-- Problem statement --
Everything in the records is to be written out exactly, except the pictures.

-- Data provided --
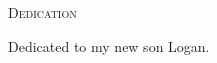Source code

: \begin{center}\textsc{Dedication}\end{center}

\vspace*{\fill}
\hspace*{\fill}
Dedicated to my new son Logan.
\hspace*{\fill}
\vspace*{\fill}

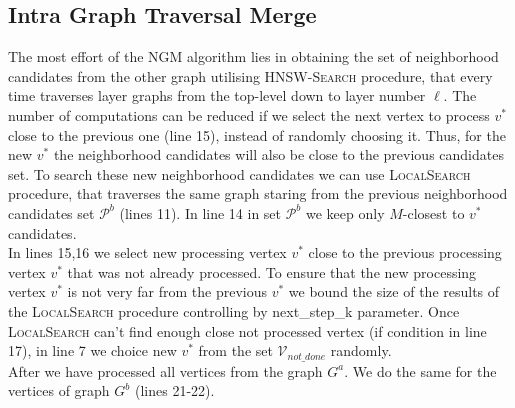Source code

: \documentclass{article}
\begin{document}
\subsection{Intra Graph Traversal Merge}
The most effort of the \textsc{NGM} algorithm lies in obtaining the set of neighborhood candidates from the other graph utilising \textsc{HNSW-Search} procedure, that every time traverses layer graphs from the top-level down to layer number $\ell$. The number of computations can be reduced if we select the next vertex to process $v^*$ close to the previous one (line 15), instead of randomly choosing it. Thus, for the new $v^*$ the neighborhood candidates will also be close to the previous candidates set. To search these new neighborhood candidates we can use \textsc{LocalSearch} procedure, that traverses the same graph staring from the previous neighborhood candidates set $\mathcal{P}^b$ (lines 11). In line 14 in set $\mathcal{P}^b$ we keep only $M$-closest to $v^*$ candidates.\\
In lines 15,16 we select new processing vertex $v^*$  close to the previous processing vertex $v^*$ that was not already processed.  
To ensure that the new processing vertex $v^*$ is not very far from the previous $v^*$ we bound the size of the results of the \textsc{LocalSearch} procedure controlling by next\_step\_k parameter. Once \textsc{LocalSearch} can't find enough close not processed vertex (if condition in line 17), in line 7 we choice new $v^*$ from the set $\mathcal{V}_{not\_done}$ randomly. \\
After we have processed all vertices from the graph $G^a$. We do the same for the vertices of graph $G^b$ (lines 21-22).  
\end{document}
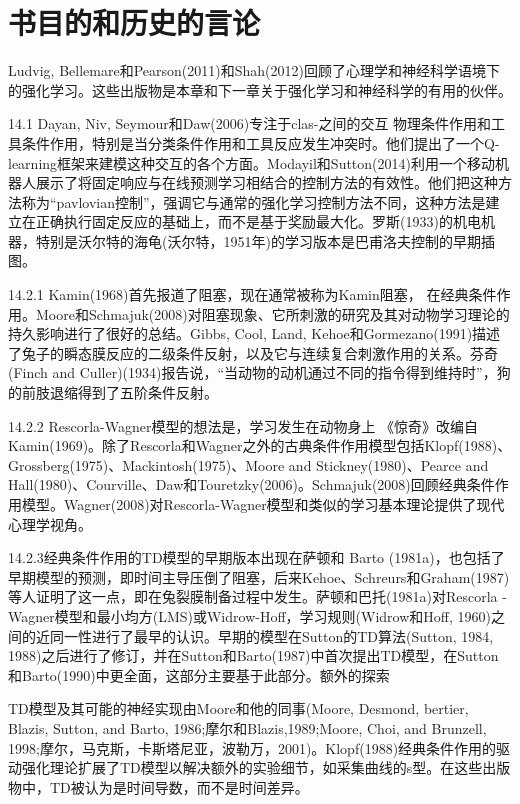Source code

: \section{书目的和历史的言论}

Ludvig, Bellemare和Pearson(2011)和Shah(2012)回顾了心理学和神经科学语境下的强化学习。这些出版物是本章和下一章关于强化学习和神经科学的有用的伙伴。

14.1 Dayan, Niv, Seymour和Daw(2006)专注于clas-之间的交互
物理条件作用和工具条件作用，特别是当分类条件作用和工具反应发生冲突时。他们提出了一个Q-learning框架来建模这种交互的各个方面。Modayil和Sutton(2014)利用一个移动机器人展示了将固定响应与在线预测学习相结合的控制方法的有效性。他们把这种方法称为“pavlovian控制”，强调它与通常的强化学习控制方法不同，这种方法是建立在正确执行固定反应的基础上，而不是基于奖励最大化。罗斯(1933)的机电机器，特别是沃尔特的海龟(沃尔特，1951年)的学习版本是巴甫洛夫控制的早期插图。

14.2.1 Kamin(1968)首先报道了阻塞，现在通常被称为Kamin阻塞，
在经典条件作用。Moore和Schmajuk(2008)对阻塞现象、它所刺激的研究及其对动物学习理论的持久影响进行了很好的总结。Gibbs, Cool, Land, Kehoe和Gormezano(1991)描述了兔子的瞬态膜反应的二级条件反射，以及它与连续复合刺激作用的关系。芬奇(Finch and Culler)(1934)报告说，“当动物的动机通过不同的指令得到维持时”，狗的前肢退缩得到了五阶条件反射。

14.2.2 Rescorla-Wagner模型的想法是，学习发生在动物身上
《惊奇》改编自Kamin(1969)。除了Rescorla和Wagner之外的古典条件作用模型包括Klopf(1988)、Grossberg(1975)、Mackintosh(1975)、Moore and Stickney(1980)、Pearce and Hall(1980)、Courville、Daw和Touretzky(2006)。Schmajuk(2008)回顾经典条件作用模型。Wagner(2008)对Rescorla-Wagner模型和类似的学习基本理论提供了现代心理学视角。

14.2.3经典条件作用的TD模型的早期版本出现在萨顿和
Barto (1981a)，也包括了早期模型的预测，即时间主导压倒了阻塞，后来Kehoe、Schreurs和Graham(1987)等人证明了这一点，即在兔裂膜制备过程中发生。萨顿和巴托(1981a)对Rescorla - Wagner模型和最小均方(LMS)或Widrow-Hoff，学习规则(Widrow和Hoff, 1960)之间的近同一性进行了最早的认识。早期的模型在Sutton的TD算法(Sutton, 1984, 1988)之后进行了修订，并在Sutton和Barto(1987)中首次提出TD模型，在Sutton和Barto(1990)中更全面，这部分主要基于此部分。额外的探索

TD模型及其可能的神经实现由Moore和他的同事(Moore, Desmond, bertier, Blazis, Sutton, and Barto, 1986;摩尔和Blazis,1989;Moore, Choi, and Brunzell, 1998;摩尔，马克斯，卡斯塔尼亚，波勒万，2001)。Klopf(1988)经典条件作用的驱动强化理论扩展了TD模型以解决额外的实验细节，如采集曲线的s型。在这些出版物中，TD被认为是时间导数，而不是时间差异。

-- Exercise output --
Source code

: \begin{center}\textsc{Dedication}\end{center}

\vspace*{\fill}
\hspace*{\fill}
Dedicated to my new son Logan.
\hspace*{\fill}
\vspace*{\fill}

Source code

: \documentclass{article}
\begin{document}
\subsection{Intra Graph Traversal Merge}
The most effort of the \textsc{NGM} algorithm lies in obtaining the set of neighborhood candidates from the other graph utilising \textsc{HNSW-Search} procedure, that every time traverses layer graphs from the top-level down to layer number $\ell$. The number of computations can be reduced if we select the next vertex to process $v^*$ close to the previous one (line 15), instead of randomly choosing it. Thus, for the new $v^*$ the neighborhood candidates will also be close to the previous candidates set. To search these new neighborhood candidates we can use \textsc{LocalSearch} procedure, that traverses the same graph staring from the previous neighborhood candidates set $\mathcal{P}^b$ (lines 11). In line 14 in set $\mathcal{P}^b$ we keep only $M$-closest to $v^*$ candidates.\\
In lines 15,16 we select new processing vertex $v^*$  close to the previous processing vertex $v^*$ that was not already processed.  
To ensure that the new processing vertex $v^*$ is not very far from the previous $v^*$ we bound the size of the results of the \textsc{LocalSearch} procedure controlling by next\_step\_k parameter. Once \textsc{LocalSearch} can't find enough close not processed vertex (if condition in line 17), in line 7 we choice new $v^*$ from the set $\mathcal{V}_{not\_done}$ randomly. \\
After we have processed all vertices from the graph $G^a$. We do the same for the vertices of graph $G^b$ (lines 21-22).  
\end{document}
Source code

: \section{书目的和历史的言论}

Ludvig, Bellemare和Pearson(2011)和Shah(2012)回顾了心理学和神经科学语境下的强化学习。这些出版物是本章和下一章关于强化学习和神经科学的有用的伙伴。

14.1 Dayan, Niv, Seymour和Daw(2006)专注于clas-之间的交互
物理条件作用和工具条件作用，特别是当分类条件作用和工具反应发生冲突时。他们提出了一个Q-learning框架来建模这种交互的各个方面。Modayil和Sutton(2014)利用一个移动机器人展示了将固定响应与在线预测学习相结合的控制方法的有效性。他们把这种方法称为“pavlovian控制”，强调它与通常的强化学习控制方法不同，这种方法是建立在正确执行固定反应的基础上，而不是基于奖励最大化。罗斯(1933)的机电机器，特别是沃尔特的海龟(沃尔特，1951年)的学习版本是巴甫洛夫控制的早期插图。

14.2.1 Kamin(1968)首先报道了阻塞，现在通常被称为Kamin阻塞，
在经典条件作用。Moore和Schmajuk(2008)对阻塞现象、它所刺激的研究及其对动物学习理论的持久影响进行了很好的总结。Gibbs, Cool, Land, Kehoe和Gormezano(1991)描述了兔子的瞬态膜反应的二级条件反射，以及它与连续复合刺激作用的关系。芬奇(Finch and Culler)(1934)报告说，“当动物的动机通过不同的指令得到维持时”，狗的前肢退缩得到了五阶条件反射。

14.2.2 Rescorla-Wagner模型的想法是，学习发生在动物身上
《惊奇》改编自Kamin(1969)。除了Rescorla和Wagner之外的古典条件作用模型包括Klopf(1988)、Grossberg(1975)、Mackintosh(1975)、Moore and Stickney(1980)、Pearce and Hall(1980)、Courville、Daw和Touretzky(2006)。Schmajuk(2008)回顾经典条件作用模型。Wagner(2008)对Rescorla-Wagner模型和类似的学习基本理论提供了现代心理学视角。

14.2.3经典条件作用的TD模型的早期版本出现在萨顿和
Barto (1981a)，也包括了早期模型的预测，即时间主导压倒了阻塞，后来Kehoe、Schreurs和Graham(1987)等人证明了这一点，即在兔裂膜制备过程中发生。萨顿和巴托(1981a)对Rescorla - Wagner模型和最小均方(LMS)或Widrow-Hoff，学习规则(Widrow和Hoff, 1960)之间的近同一性进行了最早的认识。早期的模型在Sutton的TD算法(Sutton, 1984, 1988)之后进行了修订，并在Sutton和Barto(1987)中首次提出TD模型，在Sutton和Barto(1990)中更全面，这部分主要基于此部分。额外的探索

TD模型及其可能的神经实现由Moore和他的同事(Moore, Desmond, bertier, Blazis, Sutton, and Barto, 1986;摩尔和Blazis,1989;Moore, Choi, and Brunzell, 1998;摩尔，马克斯，卡斯塔尼亚，波勒万，2001)。Klopf(1988)经典条件作用的驱动强化理论扩展了TD模型以解决额外的实验细节，如采集曲线的s型。在这些出版物中，TD被认为是时间导数，而不是时间差异。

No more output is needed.